[Problem description]: Where a line below holds the string "Ivanov", copy that line.

[Records supplied]:
[Start of section]
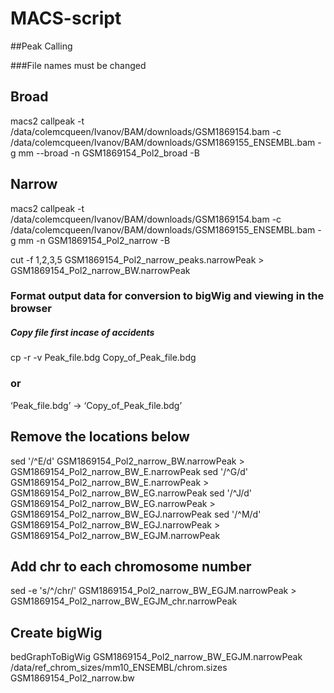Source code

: # MACS-script

##Peak Calling

###File names must be changed

## Broad
macs2 callpeak -t /data/colemcqueen/Ivanov/BAM/downloads/GSM1869154.bam -c /data/colemcqueen/Ivanov/BAM/downloads/GSM1869155_ENSEMBL.bam -g mm --broad -n GSM1869154_Pol2_broad -B

## Narrow

macs2 callpeak -t /data/colemcqueen/Ivanov/BAM/downloads/GSM1869154.bam -c /data/colemcqueen/Ivanov/BAM/downloads/GSM1869155_ENSEMBL.bam -g mm -n GSM1869154_Pol2_narrow -B

cut -f 1,2,3,5 GSM1869154_Pol2_narrow_peaks.narrowPeak > GSM1869154_Pol2_narrow_BW.narrowPeak

### Format output data for conversion to bigWig and viewing in the browser
##### Copy file first incase of accidents
cp -r -v  Peak_file.bdg  Copy_of_Peak_file.bdg
### or
‘Peak_file.bdg’ -> ‘Copy_of_Peak_file.bdg’

## Remove the locations below

sed '/^E/d' GSM1869154_Pol2_narrow_BW.narrowPeak > GSM1869154_Pol2_narrow_BW_E.narrowPeak
sed '/^G/d' GSM1869154_Pol2_narrow_BW_E.narrowPeak > GSM1869154_Pol2_narrow_BW_EG.narrowPeak
sed '/^J/d' GSM1869154_Pol2_narrow_BW_EG.narrowPeak > GSM1869154_Pol2_narrow_BW_EGJ.narrowPeak
sed '/^M/d' GSM1869154_Pol2_narrow_BW_EGJ.narrowPeak > GSM1869154_Pol2_narrow_BW_EGJM.narrowPeak

## Add chr to each chromosome number

sed -e 's/^/chr/' GSM1869154_Pol2_narrow_BW_EGJM.narrowPeak > GSM1869154_Pol2_narrow_BW_EGJM_chr.narrowPeak

## Create bigWig
bedGraphToBigWig GSM1869154_Pol2_narrow_BW_EGJM.narrowPeak /data/ref_chrom_sizes/mm10_ENSEMBL/chrom.sizes GSM1869154_Pol2_narrow.bw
[End of section]
[Solution]:
macs2 callpeak -t /data/colemcqueen/Ivanov/BAM/downloads/GSM1869154.bam -c /data/colemcqueen/Ivanov/BAM/downloads/GSM1869155_ENSEMBL.bam -g mm --broad -n GSM1869154_Pol2_broad -B
macs2 callpeak -t /data/colemcqueen/Ivanov/BAM/downloads/GSM1869154.bam -c /data/colemcqueen/Ivanov/BAM/downloads/GSM1869155_ENSEMBL.bam -g mm -n GSM1869154_Pol2_narrow -B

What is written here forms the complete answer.